During
the summer of 2021, I took a road trip for the duration of four weeks
to visit twelve data center locations, camping at or near each for a
number of nights. I drove to Oregon, Nevada through the deserts of
California, Utah and Arizona. Curious to experience and chronicle the
emerging condition that the data center embodies, I traveled to these
zones and inhabited the machine landscapes that invisibly run the modern
world. I was interested in exploring these massive and energy-consuming
buildings and the surrounding landscape as more than just computational
infrastructure, but monuments to human knowledge in an increasingly
disconnected society.
For most of us, “The Cloud” is an
intangible, mystical, infinite place. Most of us don't see the
underbelly or experience the internet as objects. These different
objects are described in a bunch of mixed abstract metaphors that
reference the landscape and yet deny any relation the physical
relationship between the earth and the internet. The gap between the
physical reality of the Cloud, and what we can see of it, between the
idea of the cloud and the name that we give it was both disturbing and
intriguing.
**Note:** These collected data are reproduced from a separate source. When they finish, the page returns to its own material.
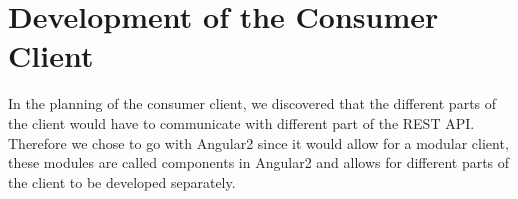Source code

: \section{Development of the Consumer Client}\label{sec:DevelopmentConsumerClient}
In the planning of the consumer client, we discovered that the different parts of the client would have to communicate with different part of the REST API.
Therefore we chose to go with Angular2 since it would allow for a modular client, these modules are called components in Angular2 and allows for different parts of the client to be developed separately.
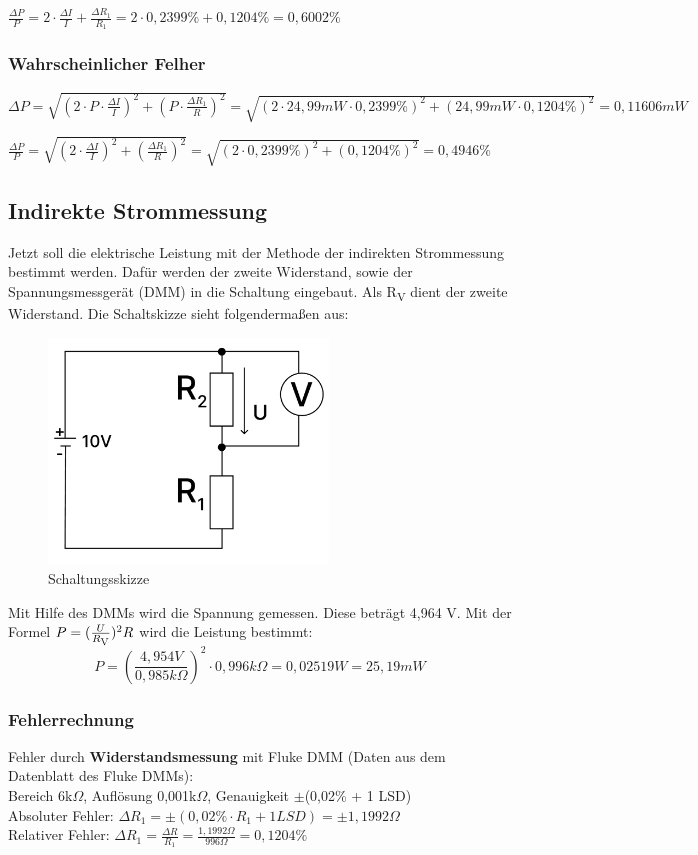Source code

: $\frac{\Delta P}{P} = 2 \cdot \frac{\Delta I}{I} + \frac{\Delta R_1}{R_1} =
2 \cdot 0,2399\% + 0,1204\% = 0,6002\%$

\subsubsection{Wahrscheinlicher Felher}
$ \Delta P = \sqrt{(2 \cdot P \cdot \frac{\Delta I}{I})^2 + (P \cdot \frac{\Delta R_1}{R})^2} =
\sqrt{(2 \cdot 24,99 mW \cdot 0,2399\%)^2 + (24,99 mW \cdot 0,1204\%)^2} = 0,11606mW$

$\frac{\Delta P}{P} = \sqrt{(2 \cdot \frac{\Delta I}{I})^2 + (\frac{\Delta R_1}{R})^2} =
\sqrt{(2 \cdot 0,2399\%)^2 + (0,1204\%)^2} = 0,4946\%$



\subsection{Indirekte Strommessung}
Jetzt soll die elektrische Leistung mit der Methode der indirekten Strommessung
bestimmt werden. Dafür werden der zweite Widerstand, sowie der Spannungsmessgerät
(DMM) in die Schaltung eingebaut. Als R\textsubscript{V} dient der
zweite Widerstand. Die Schaltskizze sieht folgendermaßen aus:

\begin{figure}[H]
	\centering
	\includegraphics[height=6cm]{images/Versuch3/Versuch3_2_Schaltskizze.pdf} 
	\caption{Schaltungsskizze}
	\label{fig: Schaltungsskizze Versuch 3_2}
\end{figure}

Mit Hilfe des DMMs wird die Spannung gemessen. Diese beträgt 4,964 V. Mit der
Formel $P = (\frac{U}{R\textsubscript{V}})^{2}R$ wird die Leistung bestimmt: 
\[P = (\frac{4,954 V}{0,985 k\Omega})^{2}\cdot 0,996k\Omega = 0,02519 W = 25,19 mW\]

\subsubsection{Fehlerrechnung}
Fehler durch \textbf{Widerstandsmessung} mit Fluke DMM (Daten aus dem Datenblatt des Fluke DMMs):\\
Bereich 6k$\Omega$, Auflösung 0,001k$\Omega$, Genauigkeit $\pm$(0,02\% + 1 LSD)\\
Absoluter Fehler: $\Delta R_1 = \pm (0,02\% \cdot R_1 + 1 LSD) = \pm 1,1992 \Omega$\\
Relativer Fehler: $\Delta R_1 = \frac{\Delta R}{R_1} = \frac{1,1992 \Omega}{996 \Omega} = 0,1204\%$\par

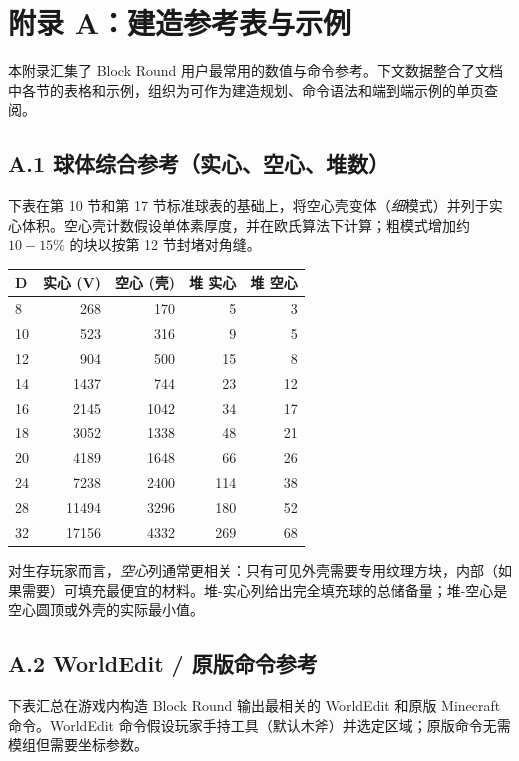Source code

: \documentclass[12pt,a4paper]{scrartcl}
\begin{document}
\clearpage

\section*{\color{accent}附录 A：建造参考表与示例}

本附录汇集了 Block Round 用户最常用的数值与命令参考。下文数据整合了文档中各节的表格和示例，组织为可作为建造规划、命令语法和端到端示例的单页查阅。

\subsection*{A.1 球体综合参考（实心、空心、堆数）}
下表在第 10 节和第 17 节标准球表的基础上，将空心壳变体（\emph{细}模式）并列于实心体积。空心壳计数假设单体素厚度，并在欧氏算法下计算；粗模式增加约 $10{-}15\%$ 的块以按第 12 节封堵对角缝。

\vspace{0.4em}
\begin{center}
\begin{tabular}{@{}lrrrr@{}}
\toprule
\textbf{D} & \textbf{实心 (V)} & \textbf{空心 (壳)} & \textbf{堆 实心} & \textbf{堆 空心} \\
\midrule
8   &   268 &   170 &  5  &  3  \\
10  &   523 &   316 &  9  &  5  \\
12  &   904 &   500 & 15  &  8  \\
14  &  1437 &   744 & 23  & 12  \\
16  &  2145 &  1042 & 34  & 17  \\
18  &  3052 &  1338 & 48  & 21  \\
20  &  4189 &  1648 & 66  & 26  \\
24  &  7238 &  2400 & 114 & 38  \\
28  & 11494 &  3296 & 180 & 52  \\
32  & 17156 &  4332 & 269 & 68  \\
\bottomrule
\end{tabular}
\end{center}

对生存玩家而言，\emph{空心}列通常更相关：只有可见外壳需要专用纹理方块，内部（如果需要）可填充最便宜的材料。堆-实心列给出完全填充球的总储备量；堆-空心是空心圆顶或外壳的实际最小值。

\subsection*{A.2 WorldEdit / 原版命令参考}
下表汇总在游戏内构造 Block Round 输出最相关的 WorldEdit 和原版 Minecraft 命令。WorldEdit 命令假设玩家手持工具（默认木斧）并选定区域；原版命令无需模组但需要坐标参数。
\end{document}
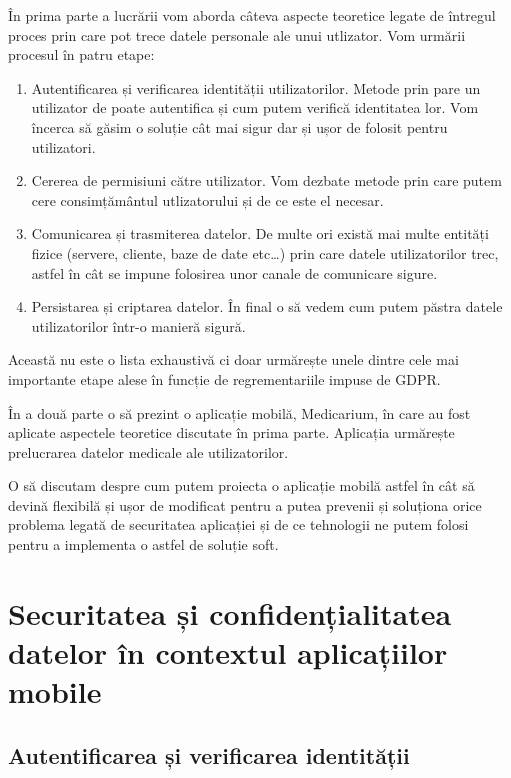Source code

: \documentclass[12pt]{article}
\begin{document}
În prima parte a lucrării vom aborda câteva aspecte teoretice legate de întregul proces
prin care pot trece datele personale ale unui utlizator.
Vom urmării procesul în patru etape:

\begin{enumerate}
    \item Autentificarea și verificarea identității utilizatorilor. Metode prin pare un utilizator 
    de poate autentifica și cum putem verifică
    identitatea lor. Vom încerca să găsim o soluție cât mai sigur dar și ușor de
    folosit pentru utilizatori.
    \item Cererea de permisiuni către utilizator. Vom dezbate metode prin
    care putem cere consimțământul utlizatorului și de ce este el necesar.
    \item Comunicarea și trasmiterea datelor. De multe ori există mai multe entități fizice 
    (servere, cliente, baze de date etc\dots) prin care datele utilizatorilor trec, 
    astfel în cât se impune folosirea unor canale de comunicare sigure.
    \item Persistarea și criptarea datelor. În final o să vedem cum putem păstra
    datele utilizatorilor într-o manieră sigură.  
\end{enumerate}

Această nu este o lista exhaustivă ci doar urmărește unele dintre cele mai importante 
etape alese în funcție de regrementariile impuse de GDPR. 

\bigskip

În a două parte o să prezint o aplicație mobilă, Medicarium, în care au fost aplicate
aspectele teoretice discutate în prima parte. Aplicația urmărește prelucrarea datelor
medicale ale utilizatorilor. 

O să discutam despre cum putem proiecta o aplicație mobilă astfel în cât
să devină flexibilă și ușor de modificat pentru a putea prevenii și soluționa orice
problema legată de securitatea aplicației și de ce tehnologii ne putem 
folosi pentru a implementa o astfel de soluție soft.


\newpage
\section{Securitatea și confidențialitatea datelor în contextul aplicațiilor mobile}
\subsection{Autentificarea și verificarea identității}
\end{document}
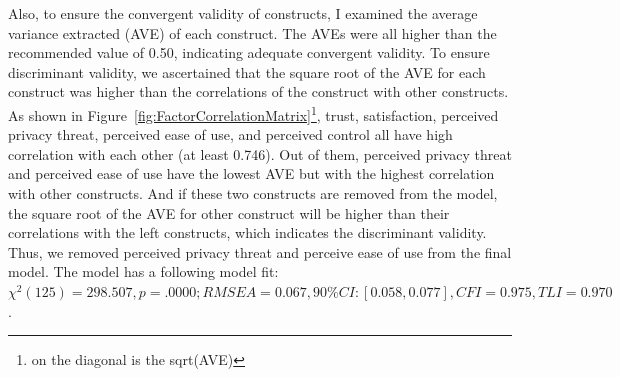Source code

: Also, to ensure the convergent validity of constructs, I examined the average variance extracted (AVE) of each construct. The AVEs were all higher than the recommended value of 0.50, indicating adequate convergent validity. To ensure discriminant validity, we ascertained that the square root of the AVE for each construct was higher than the correlations of the construct with other constructs. As shown in Figure~\ref{fig:FactorCorrelationMatrix}\footnote{on the diagonal is the sqrt(AVE)}, trust, satisfaction, perceived privacy threat, perceived ease of use, and perceived control all have high correlation with each other (at least 0.746). Out of them, perceived privacy threat and perceived ease of use have the lowest AVE but with the highest correlation with other constructs. And if these two constructs are removed from the model, the square root of the AVE for other construct will be higher than their correlations with the left constructs, which indicates the discriminant validity. Thus, we removed perceived privacy threat and perceive ease of use from the final model.
The model has a following model fit: ${\chi}^{2}(125) = 298.507, p = .0000; RMSEA =
0.067, 90\% CI: [0.058, 0.077], CFI = 0.975, TLI = 0.970$.

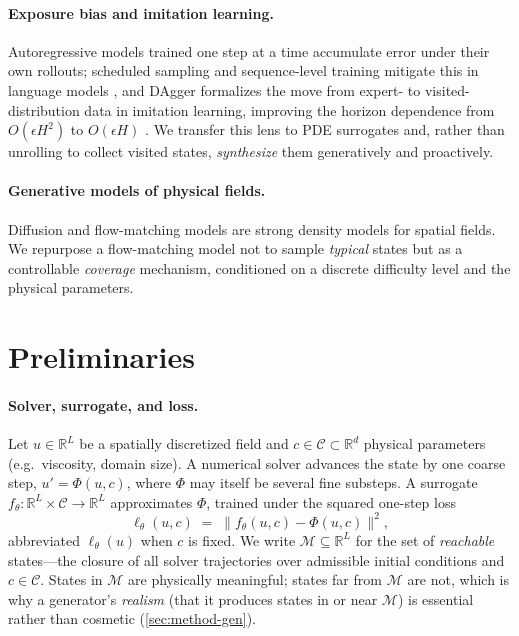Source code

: \documentclass{article}
\theoremstyle{plain}
\theoremstyle{definition}
\theoremstyle{remark}
\newcommand{\R}{\mathbb{R}}
\newcommand{\state}{u}
\newcommand{\param}{c}
\newcommand{\manifold}{\mathcal{M}}
\newcommand{\sol}{\Phi}
\newcommand{\surr}{f_\theta}
\newcommand{\lossf}{\ell_\theta}
\begin{document}
\paragraph{Exposure bias and imitation learning.}
Autoregressive models trained one step at a time accumulate error under their own rollouts; scheduled
sampling and sequence-level training mitigate this in language models
\citep{bengio2015scheduled,ranzato2016sequence}, and DAgger formalizes the move from expert- to
visited-distribution data in imitation learning, improving the horizon dependence from $O(\epsilon H^2)$
to $O(\epsilon H)$ \citep{ross2011dagger}. We transfer this lens to PDE surrogates and, rather than
unrolling to collect visited states, \emph{synthesize} them generatively and proactively.

\paragraph{Generative models of physical fields.}
Diffusion and flow-matching models \citep{ho2020ddpm,lipman2023flow} are strong density models for
spatial fields. We repurpose a flow-matching model not to sample \emph{typical} states but as a
controllable \emph{coverage} mechanism, conditioned on a discrete difficulty level and the physical
parameters.

\section{Preliminaries}\label{sec:prelim}
\paragraph{Solver, surrogate, and loss.}
Let $\state\in\R^{L}$ be a spatially discretized field and $\param\in\mathcal{C}\subset\R^{d}$ physical
parameters (e.g.\ viscosity, domain size). A numerical solver advances the state by one coarse step,
$\state'=\sol(\state,\param)$, where $\sol$ may itself be several fine substeps. A surrogate
$\surr:\R^{L}\times\mathcal{C}\to\R^{L}$ approximates $\sol$, trained under the squared one-step loss
\begin{equation}
  \lossf(\state,\param)\;=\;\bigl\|\surr(\state,\param)-\sol(\state,\param)\bigr\|^{2},
\end{equation}
abbreviated $\lossf(\state)$ when $\param$ is fixed. We write $\manifold\subseteq\R^{L}$ for the set of
\emph{reachable} states---the closure of all solver trajectories over admissible initial conditions and
$\param\in\mathcal{C}$. States in $\manifold$ are physically meaningful; states far from $\manifold$ are
not, which is why a generator's \emph{realism} (that it produces states in or near $\manifold$) is
essential rather than cosmetic (\cref{sec:method-gen}).
\end{document}
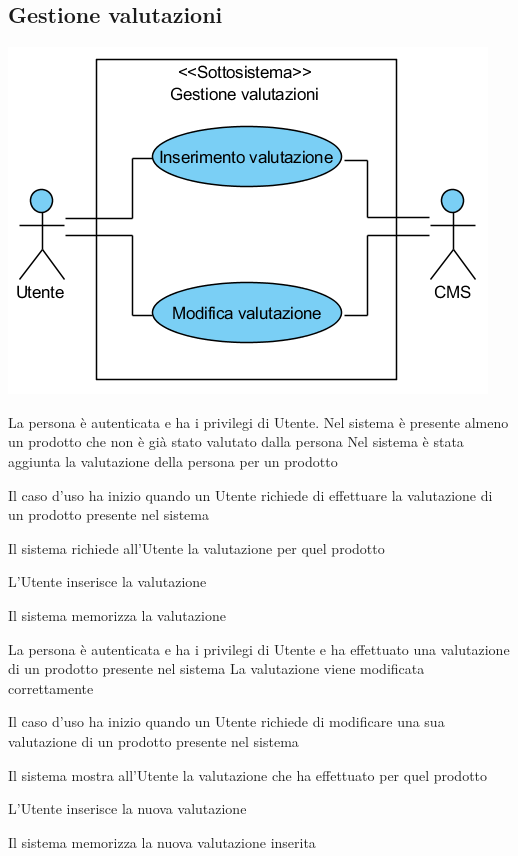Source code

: \subsection{Gestione valutazioni}
\begin{center}
   \includegraphics[width=\textwidth]{assets/visualParadigm/GestioneValutazioni}
\end{center}
{}
{La persona è autenticata e ha i privilegi di Utente. Nel sistema è presente almeno un prodotto che non è già stato valutato dalla persona}
{Nel sistema è stata aggiunta la valutazione della persona per un prodotto}
{\begin{enumCU}
	\item Il caso d'uso ha inizio quando un Utente richiede di effettuare la valutazione di un prodotto presente nel sistema
	\item Il sistema richiede all'Utente la valutazione per quel prodotto
	\item L'Utente inserisce la valutazione
	\item Il sistema memorizza la valutazione
\end{enumCU}}

\tabcuvspace

{}
{La persona è autenticata e ha i privilegi di Utente e ha effettuato una valutazione di un prodotto presente nel sistema}
{La valutazione viene modificata correttamente}
{\begin{enumCU}
	\item Il caso d'uso ha inizio quando un Utente richiede di modificare una sua valutazione di un prodotto presente nel sistema
	\item Il sistema mostra all'Utente la valutazione che ha effettuato per quel prodotto
	\item L'Utente inserisce la nuova valutazione
	\item Il sistema memorizza la nuova valutazione inserita
\end{enumCU}}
At the data centers, I’ve found cement, metal gates, water
tanks, stone, grasshoppers, sagebrush and sunburns. Inside smashed
electronics I’ve found a complex assemblage of conductive materials,
silicon, rare-earth minerals and sharpied handwriting from the
factory. I read about the rows and rows of blinking servers that hold
the contents of our overflowing devices. I learned about the millions of
gallons of mostly potable water required to cool the machines each day.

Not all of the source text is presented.